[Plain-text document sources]
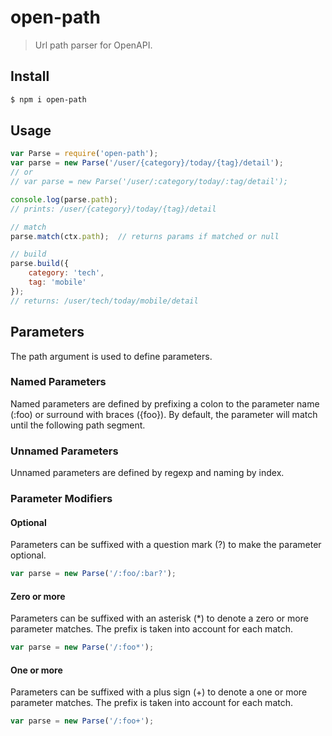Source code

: # open-path

> Url path parser for OpenAPI.

## Install

```bash
$ npm i open-path
```

## Usage

```javascript
var Parse = require('open-path');
var parse = new Parse('/user/{category}/today/{tag}/detail');
// or
// var parse = new Parse('/user/:category/today/:tag/detail');

console.log(parse.path);
// prints: /user/{category}/today/{tag}/detail

// match
parse.match(ctx.path);  // returns params if matched or null

// build
parse.build({
    category: 'tech',
    tag: 'mobile'
});
// returns: /user/tech/today/mobile/detail
```

## Parameters

The path argument is used to define parameters.

### Named Parameters

Named parameters are defined by prefixing a colon to the parameter name (:foo) or surround with braces ({foo}). By default, the parameter will match until the following path segment.

### Unnamed Parameters

Unnamed parameters are defined by regexp and naming by index.

### Parameter Modifiers

#### Optional

Parameters can be suffixed with a question mark (?) to make the parameter optional.

```javascript
var parse = new Parse('/:foo/:bar?');
```

#### Zero or more

Parameters can be suffixed with an asterisk (*) to denote a zero or more parameter matches. The prefix is taken into account for each match.

```javascript
var parse = new Parse('/:foo*');
```

#### One or more

Parameters can be suffixed with a plus sign (+) to denote a one or more parameter matches. The prefix is taken into account for each match.

```javascript
var parse = new Parse('/:foo+');
```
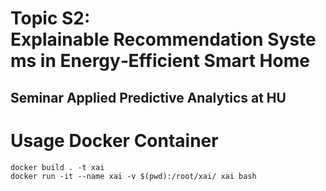 # Topic S2: Explainable Recommendation Systems in Energy‐Efficient Smart Home
## Seminar Applied Predictive Analytics at HU

# Usage Docker Container

```
docker build . -t xai 
docker run -it --name xai -v $(pwd):/root/xai/ xai bash
```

> TASK DIRECTIONS
Reproduce the data above verbatim, minus any images.

> ANSWER SPACE
Source code

: # open-path

> Url path parser for OpenAPI.

## Install

```bash
$ npm i open-path
```

## Usage

```javascript
var Parse = require('open-path');
var parse = new Parse('/user/{category}/today/{tag}/detail');
// or
// var parse = new Parse('/user/:category/today/:tag/detail');

console.log(parse.path);
// prints: /user/{category}/today/{tag}/detail

// match
parse.match(ctx.path);  // returns params if matched or null

// build
parse.build({
    category: 'tech',
    tag: 'mobile'
});
// returns: /user/tech/today/mobile/detail
```

## Parameters

The path argument is used to define parameters.

### Named Parameters

Named parameters are defined by prefixing a colon to the parameter name (:foo) or surround with braces ({foo}). By default, the parameter will match until the following path segment.

### Unnamed Parameters

Unnamed parameters are defined by regexp and naming by index.

### Parameter Modifiers

#### Optional

Parameters can be suffixed with a question mark (?) to make the parameter optional.

```javascript
var parse = new Parse('/:foo/:bar?');
```

#### Zero or more

Parameters can be suffixed with an asterisk (*) to denote a zero or more parameter matches. The prefix is taken into account for each match.

```javascript
var parse = new Parse('/:foo*');
```

#### One or more

Parameters can be suffixed with a plus sign (+) to denote a one or more parameter matches. The prefix is taken into account for each match.

```javascript
var parse = new Parse('/:foo+');
```
 # Topic S2: Explainable Recommendation Systems in Energy‐Efficient Smart Home
## Seminar Applied Predictive Analytics at HU

# Usage Docker Container

```
docker build . -t xai 
docker run -it --name xai -v $(pwd):/root/xai/ xai bash
```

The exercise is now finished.